L’académie de Lille et le MEDEF Nord/Pas-de-Calais ont reconduit leur partenariat le 20 mars à la Cité des Echanges à Marcq-en-Baroeul. Bernard Dubreuil, recteur de l’académie, et Jean-Pierre Guillon, président du MEDEF Nord Pas-de-Calais, ont signé une convention de partenariat en matière de relations école-entreprise pour la période 2007–2009. A quand un partenariat de l’éducation nationale avec les syndicats professionnels pour apprendre aux futurs salarié-e-s à se défendre face au patronat ?
Dans l’édition de Nord Eclair du 28 mars 2007, un article de D.Tonnerre nous apprend que le « collège [Sévigné de Roubaix] ouvre ses portes aux entreprises » relatant l’accueil, le 27 mars, de l’entreprise Rabot Dutilleul (BTP) pour aider les élèves à « se projeter dans la vie professionnelle » en évoquant « la formation en apprentissage et en alternance, et de débouchés pour les filles. »
Dans les jours qui suivent, le syndicat SUD Education dénonce les propos du journal et remet les choses à leur place. Comme La Brique enquêtait sur Roubaix, nous en avons profité pour rencontrer S. Effray et R. Lapierre, deux enseignants du collège Sévigné, par ailleurs syndicalistes Sud Education.
Pouvez-vous expliquer brièvement ce qu’est un établissement Ambition Réussite ?
L’Ambition Réussite (AR) ce sont les bahuts de REP-ZEP qui ont eu de la chance, suite à la révolte des quartiers populaires de novembre 2005. Il y a eu un effet d’annonce prétendant répondre à la révolte des jeunes en assurant une meilleure redistribution des moyens (humains et financiers). La réalité, c’est une destruction du service public particulièrement dans les quartiers populaires. Le changement d’étiquette permet de déclasser à court ou moyen terme un grand nombre d’établissements REP et de faire des économies. Quant aux bahuts AR, ils ne sont pas pour autant épargnés par les drastiques suppressions de postes (4,5 postes en moins pour le collège Sévigné cette année).
Pourquoi avez-vous réagi à l’article de Nord Eclair ?
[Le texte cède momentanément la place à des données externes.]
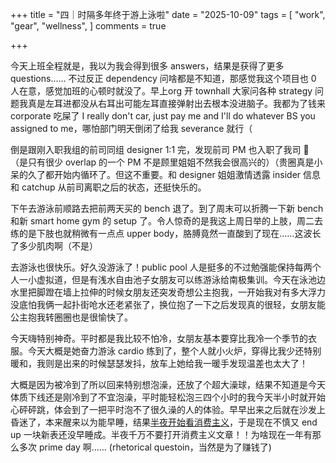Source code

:+++
title = "四｜时隔多年终于游上泳啦"
date = "2025-10-09"
tags = [
    "work",
    "gear",
    "wellness",
]
comments = true

+++

今天上班全程就是，我以为我会得到很多 answers，结果是获得了更多 questions…… 不过反正 dependency 问啥都是不知道，那感觉我这个项目也 0 人在意，感觉加班的心顿时就没了。早上org 开 townhall 大家问各种 strategy 问题我真是左耳进都没从右耳出可能左耳直接弹射出去根本没进脑子。我都为了钱来 corporate 吃屎了 I really don't car, just pay me and I'll do whatever BS you assigned to me，哪怕部门明天倒闭了给我 severance 就行（

倒是跟刚入职我组的前司同组 designer 1:1 完，发现前司 PM 也入职了我司 🤣 （是只有很少 overlap 的一个 PM 不是顾里姐姐不然我会很高兴的）（贵圈真是小呆的久了都开始内循环了。但这不重要。和 designer 姐姐激情透露 insider 信息和 catchup 从前司离职之后的状态，还挺快乐的。

下午去游泳前顺路去把前两天买的 bench 退了。到了周末可以折腾一下新 bench 和新 smart home gym 的 setup 了。令人惊奇的是我这上周日举的上肢，周二去练的是下肢也就稍微有一点点 upper body，胳膊竟然一直酸到了现在……这波长了多少肌肉啊（不是）

去游泳也很快乐。好久没游泳了！public pool 人是挺多的不过勉强能保持每两个人一小虚拟道，但是有浅水自由池子女朋友可以练游泳给南极集训。今天在泳池边水里把脚蹬在墙上拉伸的时候女朋友还突发奇想公主抱我，一开始我对有多大浮力没底怕我俩一起扑街呛水还老紧张了，换位抱了一下之后发现真的很轻，女朋友能公主抱我转圈圈也是很愉快了。

今天嗨特别神奇。平时都是我比较不怕冷，女朋友基本要穿比我冷一个季节的衣服。今天大概是她奋力游泳 cardio 练到了，整个人就小火炉，穿得比我少还特别暖和，我则是出来的时候瑟瑟发抖，放车上她给我一暖手发现温差也太大了！

大概是因为被冷到了所以回来特别想泡澡，还放了个超大澡球，结果不知道是今天体质下线还是刚冷到了不宜泡澡，平时能轻松泡三四个小时的我今天半小时就开始心砰砰跳，体会到了一把平时泡不了很久澡的人的体验。早早出来之后就在沙发上昏迷了，本来醒来以为能早睡，结果[半夜开始看消费主义](https://t.me/mtfront/4067)，于是现在不慎又 end up 一块新表还没早睡成。半夜千万不要打开消费主义文章！！为啥现在一年有那么多次 prime day 啊…… (rhetorical questoin，当然是为了赚钱了)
L’article prétendait que l’accueil d’une entreprise était le fait de l’ensemble de l’équipe éducative alors que ce n’était la décision que d’un seul prof soutenu par la direction. Pour nous, toute intrusion de l’entreprise dans l’école est inacceptable. De plus, une des mesures phares de l’Ambition Réussite était de créer une nouvelle sorte de profs (accompagné-es de nouveaux précaires aux ordres : les Assistant-e-s Pédagogiques) multipliant les projets para-scolaires bien souvent fumeux voire débiles. C’est dans ce cadre flou qu’un de nos super prof AR s’est permis d’inviter des patrons au collège.
C’est la première fois que la presse dénature ce qui se passe dans vos collèges ?
De plus en plus souvent l’administration des bahuts organise des opérations de pub dans la presse locale dans une logique de mise en concurrence digne des bahuts privés. La journaliste n’a pas fait la différence entre l’arrivée d’une entreprise et les résultats d’un cross. C’est différent de ce qui c’était passé en 2005 où nous avions fait la une d’une presse charognarde avide d’incidents (jets de bouteilles à l’acide) dans les quartiers populaires en se faisant le relais du discours sécuritaire. A l’époque, deux élèves ont été interpellés et menotés en pleine classe.
Depuis combien de temps le MEDEF intervient-il dans les collèges ?
Des accords ont été signés en 2004 sous Fillon entre l’Éducation nationale et une organisation patronale : le MEDEF, ce qui donne lieu à la semaine « École et entreprise ». L’entreprise est donc présentée comme une réponse aux maux de la société.
Pour quelles raisons dénoncez-vous l’intervention de ces dernières dans l’école publique ?
Alors que les moyens qui pourraient permettre de lutter contre l’échec scolaire sont en constante régression, on nous fait l’apologie de l’entreprise qui résoudrait tout. Cela a conduit à multiplier les contrats d’apprentissage dès 14 ans ! On nous pousse donc clairement à fournir une main-d’oeuvre corvéable à merci pour les entreprises locales (en écartant au passage les élèves les plus « turbulents »). Que peut signifier le fait de sortir de L’École des enfants sans le bagage scolaire minimal pour les mettre dans les mains des patronsNEs ? Enfin l’entreprise trouve là un moyen de se faire de la pub pour pas cher. La Redoute (groupe Pinault) sponsorise déjà le collège Anne Franck de Roubaix.